Source texts of formatted documents:
· · ·

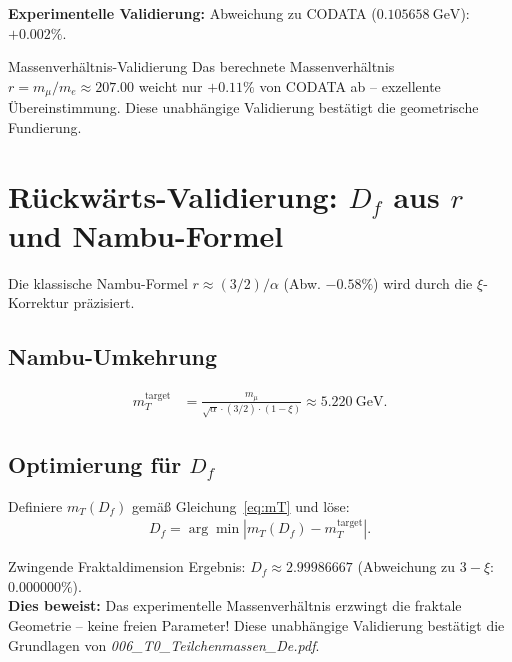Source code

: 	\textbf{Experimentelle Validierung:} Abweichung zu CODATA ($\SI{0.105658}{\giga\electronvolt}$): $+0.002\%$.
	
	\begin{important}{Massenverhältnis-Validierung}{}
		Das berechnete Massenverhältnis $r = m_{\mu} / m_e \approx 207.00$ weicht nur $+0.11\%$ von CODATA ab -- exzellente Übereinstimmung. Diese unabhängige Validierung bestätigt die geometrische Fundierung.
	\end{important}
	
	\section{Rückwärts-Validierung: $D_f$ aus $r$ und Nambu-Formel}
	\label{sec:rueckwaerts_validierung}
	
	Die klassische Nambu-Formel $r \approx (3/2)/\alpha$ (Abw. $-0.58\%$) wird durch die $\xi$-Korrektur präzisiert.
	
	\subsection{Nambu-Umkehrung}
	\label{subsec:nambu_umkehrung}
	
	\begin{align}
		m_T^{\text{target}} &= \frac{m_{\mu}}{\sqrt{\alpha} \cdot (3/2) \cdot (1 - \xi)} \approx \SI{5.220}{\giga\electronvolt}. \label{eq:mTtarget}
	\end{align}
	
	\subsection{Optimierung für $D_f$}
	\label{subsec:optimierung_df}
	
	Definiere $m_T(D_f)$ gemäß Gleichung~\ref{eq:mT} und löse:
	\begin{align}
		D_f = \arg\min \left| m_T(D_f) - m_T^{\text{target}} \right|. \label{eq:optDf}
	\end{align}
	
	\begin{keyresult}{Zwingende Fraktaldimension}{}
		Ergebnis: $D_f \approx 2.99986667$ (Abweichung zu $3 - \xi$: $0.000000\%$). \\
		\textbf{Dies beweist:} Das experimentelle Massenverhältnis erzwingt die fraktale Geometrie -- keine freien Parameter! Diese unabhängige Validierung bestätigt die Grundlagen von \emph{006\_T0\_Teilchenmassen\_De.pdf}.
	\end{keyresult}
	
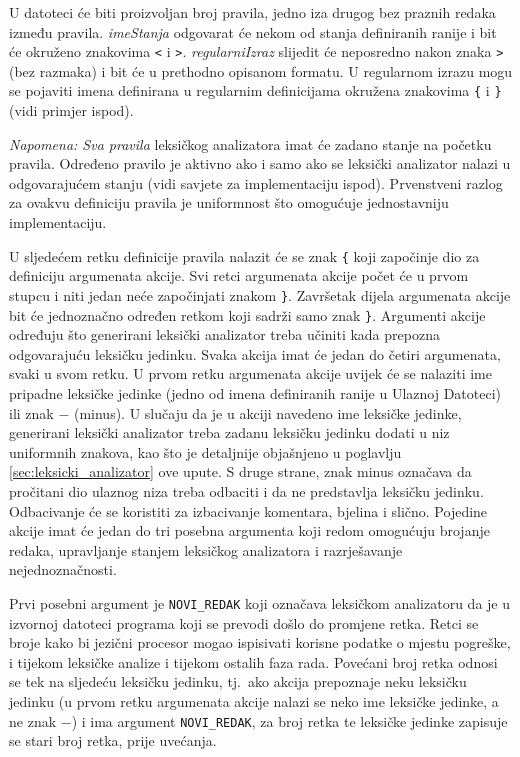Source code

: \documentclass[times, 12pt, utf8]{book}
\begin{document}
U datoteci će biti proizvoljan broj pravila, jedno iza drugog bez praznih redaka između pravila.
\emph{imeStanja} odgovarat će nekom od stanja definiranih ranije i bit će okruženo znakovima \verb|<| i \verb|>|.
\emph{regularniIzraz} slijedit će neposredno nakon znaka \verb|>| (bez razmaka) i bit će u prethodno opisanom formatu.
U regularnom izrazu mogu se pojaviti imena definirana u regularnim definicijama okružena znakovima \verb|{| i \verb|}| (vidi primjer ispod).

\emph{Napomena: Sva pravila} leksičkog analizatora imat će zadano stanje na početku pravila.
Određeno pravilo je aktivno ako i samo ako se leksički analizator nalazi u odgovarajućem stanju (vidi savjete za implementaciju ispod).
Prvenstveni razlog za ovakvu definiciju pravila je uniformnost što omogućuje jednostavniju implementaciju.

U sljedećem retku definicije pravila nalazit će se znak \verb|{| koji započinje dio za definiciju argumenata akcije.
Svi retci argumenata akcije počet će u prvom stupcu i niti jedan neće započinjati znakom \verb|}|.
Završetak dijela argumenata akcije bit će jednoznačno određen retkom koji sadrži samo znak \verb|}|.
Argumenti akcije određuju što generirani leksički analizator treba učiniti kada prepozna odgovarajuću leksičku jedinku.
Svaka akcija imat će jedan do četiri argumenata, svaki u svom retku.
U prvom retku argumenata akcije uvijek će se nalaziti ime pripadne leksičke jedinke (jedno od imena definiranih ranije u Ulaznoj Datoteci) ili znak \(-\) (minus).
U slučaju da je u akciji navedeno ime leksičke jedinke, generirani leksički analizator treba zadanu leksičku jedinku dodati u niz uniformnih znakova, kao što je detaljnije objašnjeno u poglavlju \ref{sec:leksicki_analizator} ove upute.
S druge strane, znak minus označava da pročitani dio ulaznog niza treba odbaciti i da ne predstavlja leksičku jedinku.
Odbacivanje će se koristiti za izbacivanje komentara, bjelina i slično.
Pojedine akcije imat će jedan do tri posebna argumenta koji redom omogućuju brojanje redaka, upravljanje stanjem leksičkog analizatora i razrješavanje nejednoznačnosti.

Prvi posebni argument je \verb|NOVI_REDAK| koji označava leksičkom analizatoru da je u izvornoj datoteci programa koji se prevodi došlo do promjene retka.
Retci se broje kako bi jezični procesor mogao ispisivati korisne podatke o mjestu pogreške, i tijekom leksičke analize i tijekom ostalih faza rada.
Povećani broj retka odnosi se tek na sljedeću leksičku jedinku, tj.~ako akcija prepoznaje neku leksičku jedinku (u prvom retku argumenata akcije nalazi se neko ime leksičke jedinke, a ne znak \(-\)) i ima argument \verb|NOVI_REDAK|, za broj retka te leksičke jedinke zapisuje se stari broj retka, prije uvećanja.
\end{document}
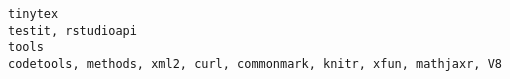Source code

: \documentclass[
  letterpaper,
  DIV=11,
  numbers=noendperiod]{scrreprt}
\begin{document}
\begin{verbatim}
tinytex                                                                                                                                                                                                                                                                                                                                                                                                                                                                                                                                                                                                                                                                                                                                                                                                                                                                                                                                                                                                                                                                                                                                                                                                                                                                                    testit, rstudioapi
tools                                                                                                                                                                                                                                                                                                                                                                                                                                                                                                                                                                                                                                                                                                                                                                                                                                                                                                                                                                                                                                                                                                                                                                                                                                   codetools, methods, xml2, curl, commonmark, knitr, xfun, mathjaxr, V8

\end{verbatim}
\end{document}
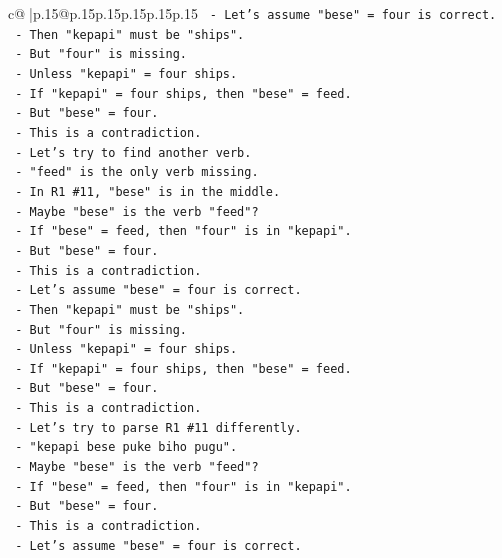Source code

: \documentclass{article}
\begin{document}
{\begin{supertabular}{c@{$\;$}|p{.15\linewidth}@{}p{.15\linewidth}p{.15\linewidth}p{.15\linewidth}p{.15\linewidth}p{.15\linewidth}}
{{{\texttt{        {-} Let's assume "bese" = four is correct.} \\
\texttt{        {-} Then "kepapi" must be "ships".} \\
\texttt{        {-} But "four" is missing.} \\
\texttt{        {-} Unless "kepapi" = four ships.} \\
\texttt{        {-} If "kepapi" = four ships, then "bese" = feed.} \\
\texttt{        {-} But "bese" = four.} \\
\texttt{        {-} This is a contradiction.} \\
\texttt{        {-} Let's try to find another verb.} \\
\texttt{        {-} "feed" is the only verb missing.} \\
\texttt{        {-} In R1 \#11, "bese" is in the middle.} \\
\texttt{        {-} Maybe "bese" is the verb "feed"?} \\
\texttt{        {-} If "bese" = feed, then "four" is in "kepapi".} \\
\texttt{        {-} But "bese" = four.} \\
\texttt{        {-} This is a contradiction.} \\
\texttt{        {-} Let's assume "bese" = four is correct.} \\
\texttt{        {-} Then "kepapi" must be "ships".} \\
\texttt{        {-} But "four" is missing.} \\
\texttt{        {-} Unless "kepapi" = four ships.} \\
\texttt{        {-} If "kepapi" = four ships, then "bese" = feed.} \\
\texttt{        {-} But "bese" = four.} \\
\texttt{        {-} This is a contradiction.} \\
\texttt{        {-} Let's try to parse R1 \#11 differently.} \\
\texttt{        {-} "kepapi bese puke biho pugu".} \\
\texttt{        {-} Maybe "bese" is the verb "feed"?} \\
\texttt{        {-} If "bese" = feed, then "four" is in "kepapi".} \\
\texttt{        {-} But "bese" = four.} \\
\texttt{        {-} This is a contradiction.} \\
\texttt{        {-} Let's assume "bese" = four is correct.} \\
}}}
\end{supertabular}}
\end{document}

· · ·

Without copying the pictures, transcribe the entries exactly.

> [OUTPUT]
Source code

: 	\textbf{Experimentelle Validierung:} Abweichung zu CODATA ($\SI{0.105658}{\giga\electronvolt}$): $+0.002\%$.
	
	\begin{important}{Massenverhältnis-Validierung}{}
		Das berechnete Massenverhältnis $r = m_{\mu} / m_e \approx 207.00$ weicht nur $+0.11\%$ von CODATA ab -- exzellente Übereinstimmung. Diese unabhängige Validierung bestätigt die geometrische Fundierung.
	\end{important}
	
	\section{Rückwärts-Validierung: $D_f$ aus $r$ und Nambu-Formel}
	\label{sec:rueckwaerts_validierung}
	
	Die klassische Nambu-Formel $r \approx (3/2)/\alpha$ (Abw. $-0.58\%$) wird durch die $\xi$-Korrektur präzisiert.
	
	\subsection{Nambu-Umkehrung}
	\label{subsec:nambu_umkehrung}
	
	\begin{align}
		m_T^{\text{target}} &= \frac{m_{\mu}}{\sqrt{\alpha} \cdot (3/2) \cdot (1 - \xi)} \approx \SI{5.220}{\giga\electronvolt}. \label{eq:mTtarget}
	\end{align}
	
	\subsection{Optimierung für $D_f$}
	\label{subsec:optimierung_df}
	
	Definiere $m_T(D_f)$ gemäß Gleichung~\ref{eq:mT} und löse:
	\begin{align}
		D_f = \arg\min \left| m_T(D_f) - m_T^{\text{target}} \right|. \label{eq:optDf}
	\end{align}
	
	\begin{keyresult}{Zwingende Fraktaldimension}{}
		Ergebnis: $D_f \approx 2.99986667$ (Abweichung zu $3 - \xi$: $0.000000\%$). \\
		\textbf{Dies beweist:} Das experimentelle Massenverhältnis erzwingt die fraktale Geometrie -- keine freien Parameter! Diese unabhängige Validierung bestätigt die Grundlagen von \emph{006\_T0\_Teilchenmassen\_De.pdf}.
	\end{keyresult}
	
Source code

: \documentclass[times, 12pt, utf8]{book}
\begin{document}
U datoteci će biti proizvoljan broj pravila, jedno iza drugog bez praznih redaka između pravila.
\emph{imeStanja} odgovarat će nekom od stanja definiranih ranije i bit će okruženo znakovima \verb|<| i \verb|>|.
\emph{regularniIzraz} slijedit će neposredno nakon znaka \verb|>| (bez razmaka) i bit će u prethodno opisanom formatu.
U regularnom izrazu mogu se pojaviti imena definirana u regularnim definicijama okružena znakovima \verb|{| i \verb|}| (vidi primjer ispod).

\emph{Napomena: Sva pravila} leksičkog analizatora imat će zadano stanje na početku pravila.
Određeno pravilo je aktivno ako i samo ako se leksički analizator nalazi u odgovarajućem stanju (vidi savjete za implementaciju ispod).
Prvenstveni razlog za ovakvu definiciju pravila je uniformnost što omogućuje jednostavniju implementaciju.

U sljedećem retku definicije pravila nalazit će se znak \verb|{| koji započinje dio za definiciju argumenata akcije.
Svi retci argumenata akcije počet će u prvom stupcu i niti jedan neće započinjati znakom \verb|}|.
Završetak dijela argumenata akcije bit će jednoznačno određen retkom koji sadrži samo znak \verb|}|.
Argumenti akcije određuju što generirani leksički analizator treba učiniti kada prepozna odgovarajuću leksičku jedinku.
Svaka akcija imat će jedan do četiri argumenata, svaki u svom retku.
U prvom retku argumenata akcije uvijek će se nalaziti ime pripadne leksičke jedinke (jedno od imena definiranih ranije u Ulaznoj Datoteci) ili znak \(-\) (minus).
U slučaju da je u akciji navedeno ime leksičke jedinke, generirani leksički analizator treba zadanu leksičku jedinku dodati u niz uniformnih znakova, kao što je detaljnije objašnjeno u poglavlju \ref{sec:leksicki_analizator} ove upute.
S druge strane, znak minus označava da pročitani dio ulaznog niza treba odbaciti i da ne predstavlja leksičku jedinku.
Odbacivanje će se koristiti za izbacivanje komentara, bjelina i slično.
Pojedine akcije imat će jedan do tri posebna argumenta koji redom omogućuju brojanje redaka, upravljanje stanjem leksičkog analizatora i razrješavanje nejednoznačnosti.

Prvi posebni argument je \verb|NOVI_REDAK| koji označava leksičkom analizatoru da je u izvornoj datoteci programa koji se prevodi došlo do promjene retka.
Retci se broje kako bi jezični procesor mogao ispisivati korisne podatke o mjestu pogreške, i tijekom leksičke analize i tijekom ostalih faza rada.
Povećani broj retka odnosi se tek na sljedeću leksičku jedinku, tj.~ako akcija prepoznaje neku leksičku jedinku (u prvom retku argumenata akcije nalazi se neko ime leksičke jedinke, a ne znak \(-\)) i ima argument \verb|NOVI_REDAK|, za broj retka te leksičke jedinke zapisuje se stari broj retka, prije uvećanja.
\end{document}
Source code

: \documentclass[
  letterpaper,
  DIV=11,
  numbers=noendperiod]{scrreprt}
\begin{document}
\begin{verbatim}
tinytex                                                                                                                                                                                                                                                                                                                                                                                                                                                                                                                                                                                                                                                                                                                                                                                                                                                                                                                                                                                                                                                                                                                                                                                                                                                                                    testit, rstudioapi
tools                                                                                                                                                                                                                                                                                                                                                                                                                                                                                                                                                                                                                                                                                                                                                                                                                                                                                                                                                                                                                                                                                                                                                                                                                                   codetools, methods, xml2, curl, commonmark, knitr, xfun, mathjaxr, V8

\end{verbatim}
\end{document}
Source code

: \documentclass{article}
\begin{document}
{\begin{supertabular}{c@{$\;$}|p{.15\linewidth}@{}p{.15\linewidth}p{.15\linewidth}p{.15\linewidth}p{.15\linewidth}p{.15\linewidth}}
{{{\texttt{        {-} Let's assume "bese" = four is correct.} \\
\texttt{        {-} Then "kepapi" must be "ships".} \\
\texttt{        {-} But "four" is missing.} \\
\texttt{        {-} Unless "kepapi" = four ships.} \\
\texttt{        {-} If "kepapi" = four ships, then "bese" = feed.} \\
\texttt{        {-} But "bese" = four.} \\
\texttt{        {-} This is a contradiction.} \\
\texttt{        {-} Let's try to find another verb.} \\
\texttt{        {-} "feed" is the only verb missing.} \\
\texttt{        {-} In R1 \#11, "bese" is in the middle.} \\
\texttt{        {-} Maybe "bese" is the verb "feed"?} \\
\texttt{        {-} If "bese" = feed, then "four" is in "kepapi".} \\
\texttt{        {-} But "bese" = four.} \\
\texttt{        {-} This is a contradiction.} \\
\texttt{        {-} Let's assume "bese" = four is correct.} \\
\texttt{        {-} Then "kepapi" must be "ships".} \\
\texttt{        {-} But "four" is missing.} \\
\texttt{        {-} Unless "kepapi" = four ships.} \\
\texttt{        {-} If "kepapi" = four ships, then "bese" = feed.} \\
\texttt{        {-} But "bese" = four.} \\
\texttt{        {-} This is a contradiction.} \\
\texttt{        {-} Let's try to parse R1 \#11 differently.} \\
\texttt{        {-} "kepapi bese puke biho pugu".} \\
\texttt{        {-} Maybe "bese" is the verb "feed"?} \\
\texttt{        {-} If "bese" = feed, then "four" is in "kepapi".} \\
\texttt{        {-} But "bese" = four.} \\
\texttt{        {-} This is a contradiction.} \\
\texttt{        {-} Let's assume "bese" = four is correct.} \\
}}}
\end{supertabular}}
\end{document}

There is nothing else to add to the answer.